Pictures are to be left out, and every entry repeated exactly.

-----

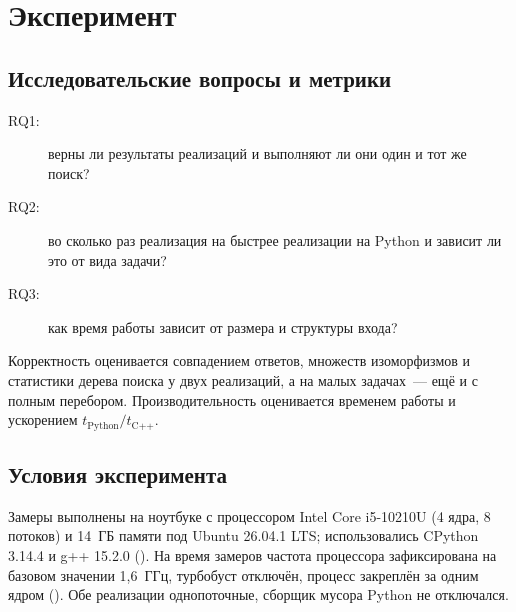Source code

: 
\section{Эксперимент}
\label{sec:experiment}

\subsection{Исследовательские вопросы и метрики}

\begin{description}
    \item[RQ1:] верны ли результаты реализаций и выполняют ли они один и тот же поиск?
    \item[RQ2:] во сколько раз реализация на \Cpp{} быстрее реализации на Python и зависит ли это от вида задачи?
    \item[RQ3:] как время работы \ISOMn{} зависит от размера и структуры входа?
\end{description}
Корректность оценивается совпадением ответов, множеств изоморфизмов и статистики дерева поиска у двух реализаций, а на малых задачах~--- ещё и с полным перебором.
Производительность оценивается временем работы и ускорением $t_{\text{Python}} / t_{\text{C++}}$.

\subsection{Условия эксперимента}
\label{subsec:conditions}

Замеры выполнены на ноутбуке с процессором Intel Core i5-10210U (4 ядра, 8 потоков) и 14~ГБ памяти под Ubuntu 26.04.1 LTS; использовались CPython 3.14.4 и g++ 15.2.0 ().
На время замеров частота процессора зафиксирована на базовом значении 1,6~ГГц, турбобуст отключён, процесс закреплён за одним ядром ().
Обе реализации однопоточные, сборщик мусора Python не отключался.

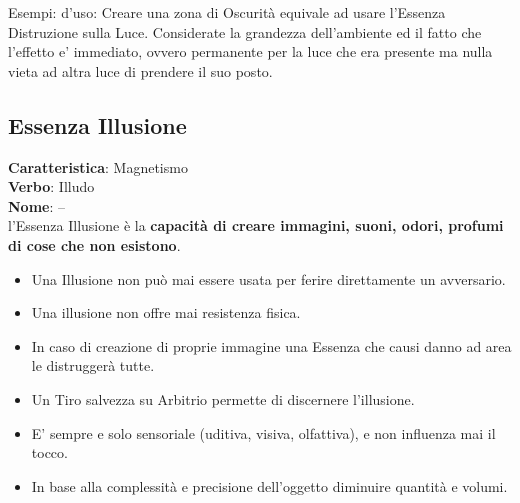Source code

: \documentclass[a4paper,11pt,twoside,openany]{book}
\begin{document}
\bigskip

Esempi: d'uso:
Creare una zona di Oscurità equivale ad usare l'Essenza Distruzione sulla Luce. Considerate la grandezza dell'ambiente ed il fatto che l'effetto e' immediato, ovvero permanente per la luce che era presente ma nulla vieta ad altra luce di prendere il suo posto.
\pagebreak

\subsection{Essenza Illusione}

\label{essenza-illusione---magnetismo}

\textbf{Caratteristica}: Magnetismo\\
\textbf{Verbo}: Illudo\\
\textbf{Nome}: --\\

l'Essenza Illusione è la \textbf{capacità di creare immagini, suoni,
	odori, profumi di cose che non esistono}.
\begin{itemize}
	\item
	      Una Illusione non può mai essere usata per ferire direttamente un avversario.
	\item
	      Una illusione non offre mai resistenza fisica.
	\item
	      In caso di creazione di proprie immagine una Essenza che causi danno ad area le distruggerà tutte.
	\item
	      Un Tiro salvezza su Arbitrio permette di discernere l'illusione.
	\item
	      E' sempre e solo sensoriale (uditiva, visiva, olfattiva), e non influenza mai il tocco.
	\item
	      In base alla complessità e precisione dell'oggetto diminuire quantità e volumi.
\end{itemize}

\bigskip
\end{document}
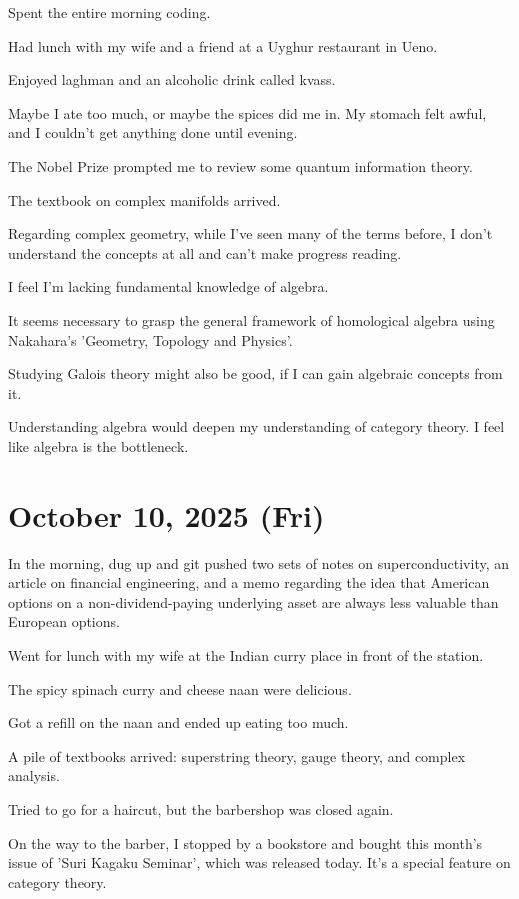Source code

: \documentclass[uplatex]{jsarticle}
\begin{document}
Spent the entire morning coding.

Had lunch with my wife and a friend at a Uyghur restaurant in Ueno.

Enjoyed laghman and an alcoholic drink called kvass.

Maybe I ate too much, or maybe the spices did me in. My stomach felt awful, and I couldn't get anything done until evening.

The Nobel Prize prompted me to review some quantum information theory.

The textbook on complex manifolds arrived.

Regarding complex geometry, while I've seen many of the terms before, I don't understand the concepts at all and can't make progress reading.

I feel I'm lacking fundamental knowledge of algebra.

It seems necessary to grasp the general framework of homological algebra using Nakahara's 'Geometry, Topology and Physics'.

Studying Galois theory might also be good, if I can gain algebraic concepts from it.

Understanding algebra would deepen my understanding of category theory. I feel like algebra is the bottleneck.

\section{October 10, 2025 (Fri)}

In the morning, dug up and git pushed two sets of notes on superconductivity, an article on financial engineering, and a memo regarding the idea that American options on a non-dividend-paying underlying asset are always less valuable than European options.

Went for lunch with my wife at the Indian curry place in front of the station.

The spicy spinach curry and cheese naan were delicious.

Got a refill on the naan and ended up eating too much.

A pile of textbooks arrived: superstring theory, gauge theory, and complex analysis.

Tried to go for a haircut, but the barbershop was closed again.

On the way to the barber, I stopped by a bookstore and bought this month's issue of 'Suri Kagaku Seminar', which was released today. It's a special feature on category theory.
\end{document}
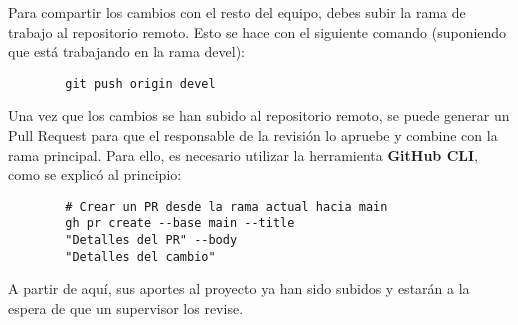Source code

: \documentclass[a4paper]{article}
\begin{document}
Para compartir los cambios con el resto del equipo, debes subir la rama de trabajo al repositorio remoto. Esto se hace con el siguiente comando (suponiendo que está trabajando en la rama devel):

    \begin{lstlisting}
        git push origin devel
    \end{lstlisting}

\newpage
\thispagestyle{fancy}
Una vez que los cambios se han subido al repositorio remoto, se puede generar un Pull Request para que el responsable de la revisión lo apruebe y combine con la rama principal. Para ello, es necesario utilizar la herramienta \textbf{GitHub CLI}, como se explicó al principio:

    \begin{lstlisting}
        # Crear un PR desde la rama actual hacia main
        gh pr create --base main --title
        "Detalles del PR" --body
        "Detalles del cambio"
    \end{lstlisting}

A partir de aquí, sus aportes al proyecto ya han sido subidos y estarán a la espera de que un supervisor los revise.
\end{document}
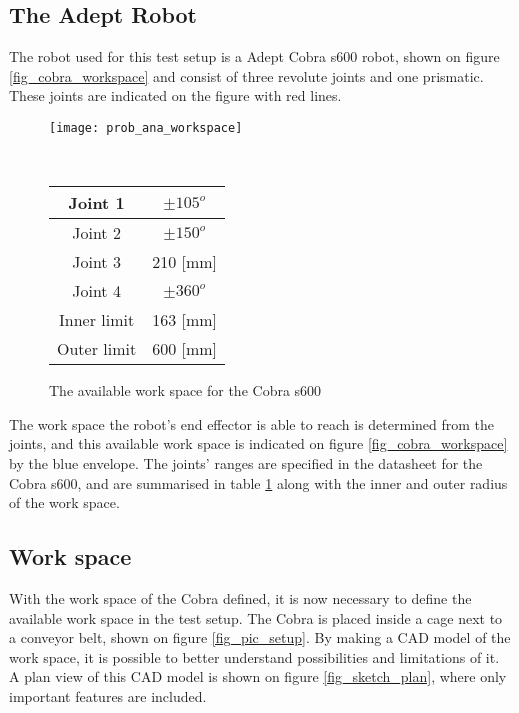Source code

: \subsection{The Adept Robot} 
The robot used for this test setup is a Adept Cobra s600 robot, shown on figure \ref{fig_cobra_workspace} and consist of three revolute joints and one prismatic. These joints are indicated on the figure with red lines.
\begin{figure}[htbp!]
\centering
\begin{minipage}[t]{.6\textwidth}
\centering
\vspace{0pt}
\texttt{[image: prob\_ana\_workspace]}
\caption{The available work space for the Cobra s600 \citep[modified]{cobra}}
  \label{fig_cobra_workspace}
\end{minipage}~~
\begin{minipage}[t]{.35\textwidth}
\centering
\vspace{2.85cm}
  \begin{tabular}{c|c}
Joint 1 & $\pm 105^o$\\\hline
Joint 2 & $\pm 150^o$\\\hline
Joint 3 & 210 [mm]\\\hline
Joint 4 & $\pm 360^o$\\\hline
Inner limit & 163 [mm]\\\hline
Outer limit & 600 [mm]\\

  \end{tabular}
  \vspace{2.85cm}
  \label{tab_joints}
\end{minipage}
\end{figure}\newline
\noindent The work space the robot's end effector is able to reach is determined from the joints, and this available work space is indicated on figure \ref{fig_cobra_workspace} by the blue envelope. The joints' ranges are specified in the datasheet for the Cobra s600, and are summarised in table \ref{tab_joints} along with the inner and outer radius of the work space.\clearpage


 \subsection{Work space} \label{sub_work_space}
With the work space of the Cobra defined, it is now necessary to define the available work space in the test setup. The Cobra is placed inside a cage next to a conveyor belt, shown on figure \ref{fig_pic_setup}. By making a CAD model of the work space, it is possible to better understand possibilities and limitations of it. A plan view of this CAD model is shown on figure \ref{fig_sketch_plan}, where only important features are included.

-----

§ **Reply**:
Source code

: 
\section{Эксперимент}
\label{sec:experiment}

\subsection{Исследовательские вопросы и метрики}

\begin{description}
    \item[RQ1:] верны ли результаты реализаций и выполняют ли они один и тот же поиск?
    \item[RQ2:] во сколько раз реализация на \Cpp{} быстрее реализации на Python и зависит ли это от вида задачи?
    \item[RQ3:] как время работы \ISOMn{} зависит от размера и структуры входа?
\end{description}
Корректность оценивается совпадением ответов, множеств изоморфизмов и статистики дерева поиска у двух реализаций, а на малых задачах~--- ещё и с полным перебором.
Производительность оценивается временем работы и ускорением $t_{\text{Python}} / t_{\text{C++}}$.

\subsection{Условия эксперимента}
\label{subsec:conditions}

Замеры выполнены на ноутбуке с процессором Intel Core i5-10210U (4 ядра, 8 потоков) и 14~ГБ памяти под Ubuntu 26.04.1 LTS; использовались CPython 3.14.4 и g++ 15.2.0 ().
На время замеров частота процессора зафиксирована на базовом значении 1,6~ГГц, турбобуст отключён, процесс закреплён за одним ядром ().
Обе реализации однопоточные, сборщик мусора Python не отключался.

Source code

: \documentclass[a4paper,11pt,twoside,openany]{book}
\begin{document}
\bigskip

Esempi: d'uso:
Creare una zona di Oscurità equivale ad usare l'Essenza Distruzione sulla Luce. Considerate la grandezza dell'ambiente ed il fatto che l'effetto e' immediato, ovvero permanente per la luce che era presente ma nulla vieta ad altra luce di prendere il suo posto.
\pagebreak

\subsection{Essenza Illusione}

\label{essenza-illusione---magnetismo}

\textbf{Caratteristica}: Magnetismo\\
\textbf{Verbo}: Illudo\\
\textbf{Nome}: --\\

l'Essenza Illusione è la \textbf{capacità di creare immagini, suoni,
	odori, profumi di cose che non esistono}.
\begin{itemize}
	\item
	      Una Illusione non può mai essere usata per ferire direttamente un avversario.
	\item
	      Una illusione non offre mai resistenza fisica.
	\item
	      In caso di creazione di proprie immagine una Essenza che causi danno ad area le distruggerà tutte.
	\item
	      Un Tiro salvezza su Arbitrio permette di discernere l'illusione.
	\item
	      E' sempre e solo sensoriale (uditiva, visiva, olfattiva), e non influenza mai il tocco.
	\item
	      In base alla complessità e precisione dell'oggetto diminuire quantità e volumi.
\end{itemize}

\bigskip
\end{document}
Source code

: \documentclass[uplatex]{jsarticle}
\begin{document}
Spent the entire morning coding.

Had lunch with my wife and a friend at a Uyghur restaurant in Ueno.

Enjoyed laghman and an alcoholic drink called kvass.

Maybe I ate too much, or maybe the spices did me in. My stomach felt awful, and I couldn't get anything done until evening.

The Nobel Prize prompted me to review some quantum information theory.

The textbook on complex manifolds arrived.

Regarding complex geometry, while I've seen many of the terms before, I don't understand the concepts at all and can't make progress reading.

I feel I'm lacking fundamental knowledge of algebra.

It seems necessary to grasp the general framework of homological algebra using Nakahara's 'Geometry, Topology and Physics'.

Studying Galois theory might also be good, if I can gain algebraic concepts from it.

Understanding algebra would deepen my understanding of category theory. I feel like algebra is the bottleneck.

\section{October 10, 2025 (Fri)}

In the morning, dug up and git pushed two sets of notes on superconductivity, an article on financial engineering, and a memo regarding the idea that American options on a non-dividend-paying underlying asset are always less valuable than European options.

Went for lunch with my wife at the Indian curry place in front of the station.

The spicy spinach curry and cheese naan were delicious.

Got a refill on the naan and ended up eating too much.

A pile of textbooks arrived: superstring theory, gauge theory, and complex analysis.

Tried to go for a haircut, but the barbershop was closed again.

On the way to the barber, I stopped by a bookstore and bought this month's issue of 'Suri Kagaku Seminar', which was released today. It's a special feature on category theory.
\end{document}
Source code

: \documentclass[a4paper]{article}
\begin{document}
Para compartir los cambios con el resto del equipo, debes subir la rama de trabajo al repositorio remoto. Esto se hace con el siguiente comando (suponiendo que está trabajando en la rama devel):

    \begin{lstlisting}
        git push origin devel
    \end{lstlisting}

\newpage
\thispagestyle{fancy}
Una vez que los cambios se han subido al repositorio remoto, se puede generar un Pull Request para que el responsable de la revisión lo apruebe y combine con la rama principal. Para ello, es necesario utilizar la herramienta \textbf{GitHub CLI}, como se explicó al principio:

    \begin{lstlisting}
        # Crear un PR desde la rama actual hacia main
        gh pr create --base main --title
        "Detalles del PR" --body
        "Detalles del cambio"
    \end{lstlisting}

A partir de aquí, sus aportes al proyecto ya han sido subidos y estarán a la espera de que un supervisor los revise.
\end{document}
Source code

: \subsection{The Adept Robot} 
The robot used for this test setup is a Adept Cobra s600 robot, shown on figure \ref{fig_cobra_workspace} and consist of three revolute joints and one prismatic. These joints are indicated on the figure with red lines.
\begin{figure}[htbp!]
\centering
\begin{minipage}[t]{.6\textwidth}
\centering
\vspace{0pt}
\texttt{[image: prob\_ana\_workspace]}
\caption{The available work space for the Cobra s600 \citep[modified]{cobra}}
  \label{fig_cobra_workspace}
\end{minipage}~~
\begin{minipage}[t]{.35\textwidth}
\centering
\vspace{2.85cm}
  \begin{tabular}{c|c}
Joint 1 & $\pm 105^o$\\\hline
Joint 2 & $\pm 150^o$\\\hline
Joint 3 & 210 [mm]\\\hline
Joint 4 & $\pm 360^o$\\\hline
Inner limit & 163 [mm]\\\hline
Outer limit & 600 [mm]\\

  \end{tabular}
  \vspace{2.85cm}
  \label{tab_joints}
\end{minipage}
\end{figure}\newline
\noindent The work space the robot's end effector is able to reach is determined from the joints, and this available work space is indicated on figure \ref{fig_cobra_workspace} by the blue envelope. The joints' ranges are specified in the datasheet for the Cobra s600, and are summarised in table \ref{tab_joints} along with the inner and outer radius of the work space.\clearpage


 \subsection{Work space} \label{sub_work_space}
With the work space of the Cobra defined, it is now necessary to define the available work space in the test setup. The Cobra is placed inside a cage next to a conveyor belt, shown on figure \ref{fig_pic_setup}. By making a CAD model of the work space, it is possible to better understand possibilities and limitations of it. A plan view of this CAD model is shown on figure \ref{fig_sketch_plan}, where only important features are included.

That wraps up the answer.